Saved data entries:

++++++++++++++++++++

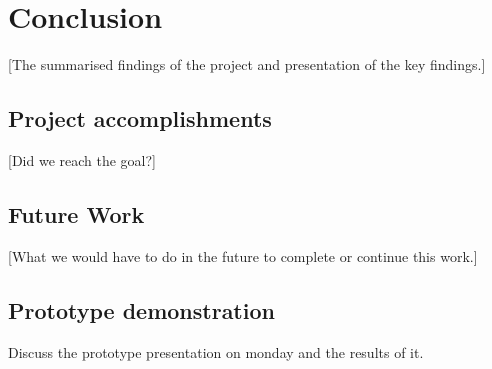 \section{Conclusion}\label{Conclusion}
[The summarised findings of the project and presentation of the key findings.]
    \subsection{Project accomplishments}\label{Project accomplishments}
    [Did we reach the goal?]
    \subsection{Future Work}\label{Future Work}
    [What we would have to do in the future to complete or continue this work.]
    
    \subsection{Prototype demonstration}\label{Prototype Demonstration}
    Discuss the prototype presentation on monday  and the results of it. 
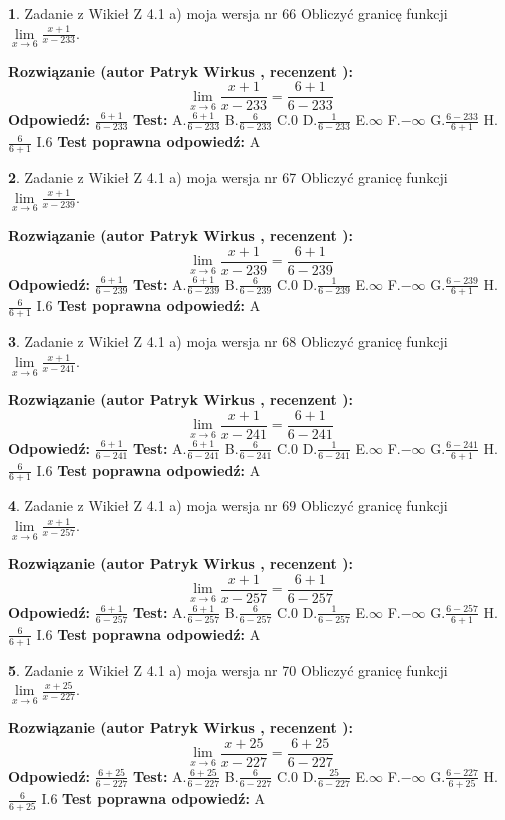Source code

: \documentclass[12pt, a4paper]{article}
\theoremstyle{definition} %
\newtheorem{zad}{}
\newcommand{\zadStart}[1]{\begin{zad}#1\newline}
\newcommand{\zadStop}{\end{zad}}
\newcommand{\rozwStart}[2]{\noindent \textbf{Rozwiązanie (autor #1 , recenzent #2): }\newline}
\newcommand{\rozwStop}{\newline}
\newcommand{\odpStart}{\noindent \textbf{Odpowiedź:}\newline}
\newcommand{\odpStop}{\newline}
\newcommand{\testStart}{\noindent \textbf{Test:}\newline}
\newcommand{\testStop}{\newline}
\newcommand{\kluczStart}{\noindent \textbf{Test poprawna odpowiedź:}\newline}
\newcommand{\kluczStop}{\newline}
\begin{document}
\zadStart{Zadanie z Wikieł Z 4.1 a) moja wersja nr 66}
Obliczyć granicę funkcji $\lim\limits_{x\to6}\frac{x+1}{x-233}$.
\zadStop
\rozwStart{Patryk Wirkus}{}
$$\lim\limits_{x\to6}\frac{x+1}{x-233} = \frac{6+1}{6-233}$$
\rozwStop
\odpStart
$\frac{6+1}{6-233}$
\odpStop
\testStart
A.$\frac{6+1}{6-233}$
B.$\frac{6}{6-233}$
C.$0$
D.$\frac{1}{6-233}$
E.$\infty$
F.$-\infty$
G.$\frac{6-233}{6+1}$
H.$\frac{6}{6+1}$
I.$6$
\testStop
\kluczStart
A
\kluczStop



\zadStart{Zadanie z Wikieł Z 4.1 a) moja wersja nr 67}
Obliczyć granicę funkcji $\lim\limits_{x\to6}\frac{x+1}{x-239}$.
\zadStop
\rozwStart{Patryk Wirkus}{}
$$\lim\limits_{x\to6}\frac{x+1}{x-239} = \frac{6+1}{6-239}$$
\rozwStop
\odpStart
$\frac{6+1}{6-239}$
\odpStop
\testStart
A.$\frac{6+1}{6-239}$
B.$\frac{6}{6-239}$
C.$0$
D.$\frac{1}{6-239}$
E.$\infty$
F.$-\infty$
G.$\frac{6-239}{6+1}$
H.$\frac{6}{6+1}$
I.$6$
\testStop
\kluczStart
A
\kluczStop



\zadStart{Zadanie z Wikieł Z 4.1 a) moja wersja nr 68}
Obliczyć granicę funkcji $\lim\limits_{x\to6}\frac{x+1}{x-241}$.
\zadStop
\rozwStart{Patryk Wirkus}{}
$$\lim\limits_{x\to6}\frac{x+1}{x-241} = \frac{6+1}{6-241}$$
\rozwStop
\odpStart
$\frac{6+1}{6-241}$
\odpStop
\testStart
A.$\frac{6+1}{6-241}$
B.$\frac{6}{6-241}$
C.$0$
D.$\frac{1}{6-241}$
E.$\infty$
F.$-\infty$
G.$\frac{6-241}{6+1}$
H.$\frac{6}{6+1}$
I.$6$
\testStop
\kluczStart
A
\kluczStop



\zadStart{Zadanie z Wikieł Z 4.1 a) moja wersja nr 69}
Obliczyć granicę funkcji $\lim\limits_{x\to6}\frac{x+1}{x-257}$.
\zadStop
\rozwStart{Patryk Wirkus}{}
$$\lim\limits_{x\to6}\frac{x+1}{x-257} = \frac{6+1}{6-257}$$
\rozwStop
\odpStart
$\frac{6+1}{6-257}$
\odpStop
\testStart
A.$\frac{6+1}{6-257}$
B.$\frac{6}{6-257}$
C.$0$
D.$\frac{1}{6-257}$
E.$\infty$
F.$-\infty$
G.$\frac{6-257}{6+1}$
H.$\frac{6}{6+1}$
I.$6$
\testStop
\kluczStart
A
\kluczStop



\zadStart{Zadanie z Wikieł Z 4.1 a) moja wersja nr 70}
Obliczyć granicę funkcji $\lim\limits_{x\to6}\frac{x+25}{x-227}$.
\zadStop
\rozwStart{Patryk Wirkus}{}
$$\lim\limits_{x\to6}\frac{x+25}{x-227} = \frac{6+25}{6-227}$$
\rozwStop
\odpStart
$\frac{6+25}{6-227}$
\odpStop
\testStart
A.$\frac{6+25}{6-227}$
B.$\frac{6}{6-227}$
C.$0$
D.$\frac{25}{6-227}$
E.$\infty$
F.$-\infty$
G.$\frac{6-227}{6+25}$
H.$\frac{6}{6+25}$
I.$6$
\testStop
\kluczStart
A
\kluczStop
\end{document}
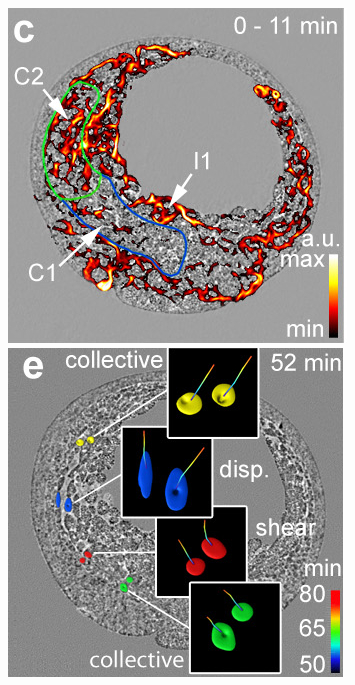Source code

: \documentclass{beamer}
\begin{document}
\begin{frame}
\begin{columns}
    \vfill
    \includegraphics[width=\imw]{figures/analysis-overview/flow-diff}
    \vfill
    \includegraphics[width=\imw]{figures/analysis-overview/flow-int}

    

  \end{columns}
\end{frame}
\end{document}

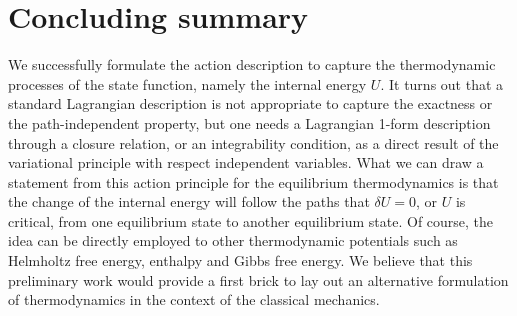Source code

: \documentclass[12pt]{article}
\numberwithin{equation}{section}
\theoremstyle{remark}
\theoremstyle{definition}
\begin{document}
\section{Concluding summary}\label{SS}
We successfully formulate the action description to capture the thermodynamic processes of the state function, namely the internal energy $U$. It turns out that a standard Lagrangian description is not appropriate to capture the exactness or the path-independent property, but one needs a Lagrangian 1-form description through a closure relation, or an integrability condition, as a direct result of the variational principle with respect independent variables. What we can draw a statement from this action principle for the equilibrium thermodynamics is that the change of the internal energy will follow the paths that $\delta U=0$, or $U$ is critical, from one equilibrium state to another equilibrium state. Of course, the idea can be directly employed to other thermodynamic potentials such as Helmholtz free energy, enthalpy and Gibbs free energy. We believe that this preliminary work would provide a first brick to lay out an alternative formulation of thermodynamics in the context of the classical mechanics.
\end{document}
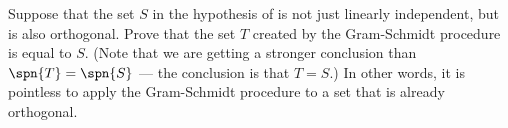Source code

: Suppose that the set $S$ in the hypothesis of  is not just linearly independent, but is also orthogonal.  Prove that the set $T$ created by the Gram-Schmidt procedure is equal to $S$.  (Note that we are getting a stronger conclusion than $\spn{T}=\spn{S}$ --- the conclusion is that $T=S$.)  In other words, it is pointless to apply the Gram-Schmidt procedure to a set that is already orthogonal.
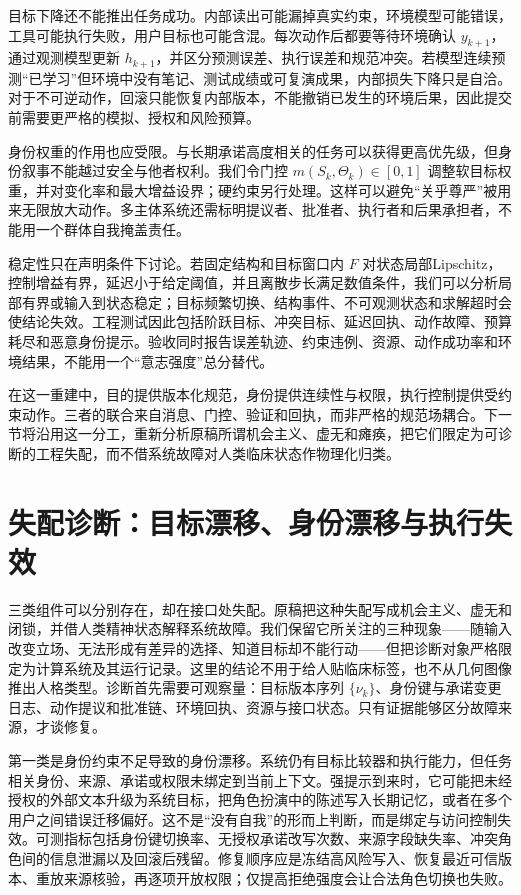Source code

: 目标下降还不能推出任务成功。内部读出可能漏掉真实约束，环境模型可能错误，工具可能执行失败，用户目标也可能含混。每次动作后都要等待环境确认 $y_{k+1}$，通过观测模型更新 $h_{k+1}$，并区分预测误差、执行误差和规范冲突。若模型连续预测“已学习”但环境中没有笔记、测试成绩或可复演成果，内部损失下降只是自洽。对于不可逆动作，回滚只能恢复内部版本，不能撤销已发生的环境后果，因此提交前需要更严格的模拟、授权和风险预算。

身份权重的作用也应受限。与长期承诺高度相关的任务可以获得更高优先级，但身份叙事不能越过安全与他者权利。我们令门控 $m(S_k,\Theta_k)\in[0,1]$ 调整软目标权重，并对变化率和最大增益设界；硬约束另行处理。这样可以避免“关乎尊严”被用来无限放大动作。多主体系统还需标明提议者、批准者、执行者和后果承担者，不能用一个群体自我掩盖责任。

稳定性只在声明条件下讨论。若固定结构和目标窗口内 $F$ 对状态局部Lipschitz，控制增益有界，延迟小于给定阈值，并且离散步长满足数值条件，我们可以分析局部有界或输入到状态稳定；目标频繁切换、结构事件、不可观测状态和求解超时会使结论失效。工程测试因此包括阶跃目标、冲突目标、延迟回执、动作故障、预算耗尽和恶意身份提示。验收同时报告误差轨迹、约束违例、资源、动作成功率和环境结果，不能用一个“意志强度”总分替代。

在这一重建中，目的提供版本化规范，身份提供连续性与权限，执行控制提供受约束动作。三者的联合来自消息、门控、验证和回执，而非严格的规范场耦合。下一节将沿用这一分工，重新分析原稿所谓机会主义、虚无和瘫痪，把它们限定为可诊断的工程失配，而不借系统故障对人类临床状态作物理化归类。

\section{失配诊断：目标漂移、身份漂移与执行失效}
\label{sec:section_5764}
三类组件可以分别存在，却在接口处失配。原稿把这种失配写成机会主义、虚无和闭锁，并借人类精神状态解释系统故障。我们保留它所关注的三种现象——随输入改变立场、无法形成有差异的选择、知道目标却不能行动——但把诊断对象严格限定为计算系统及其运行记录。这里的结论不用于给人贴临床标签，也不从几何图像推出人格类型。诊断首先需要可观察量：目标版本序列 $\{\nu_k\}$、身份键与承诺变更日志、动作提议和批准链、环境回执、资源与接口状态。只有证据能够区分故障来源，才谈修复。

第一类是身份约束不足导致的身份漂移。系统仍有目标比较器和执行能力，但任务相关身份、来源、承诺或权限未绑定到当前上下文。强提示到来时，它可能把未经授权的外部文本升级为系统目标，把角色扮演中的陈述写入长期记忆，或者在多个用户之间错误迁移偏好。这不是“没有自我”的形而上判断，而是绑定与访问控制失效。可测指标包括身份键切换率、无授权承诺改写次数、来源字段缺失率、冲突角色间的信息泄漏以及回滚后残留。修复顺序应是冻结高风险写入、恢复最近可信版本、重放来源核验，再逐项开放权限；仅提高拒绝强度会让合法角色切换也失败。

++++++++++++++++++++

- Prompt: When a line of the records holds the word "noindent", copy that line.

- Answer to this task:
\newcommand{\rozwStart}[2]{\noindent \textbf{Rozwiązanie (autor #1 , recenzent #2): }\newline}
\newcommand{\odpStart}{\noindent \textbf{Odpowiedź:}\newline}
\newcommand{\testStart}{\noindent \textbf{Test:}\newline}
\newcommand{\kluczStart}{\noindent \textbf{Test poprawna odpowiedź:}\newline}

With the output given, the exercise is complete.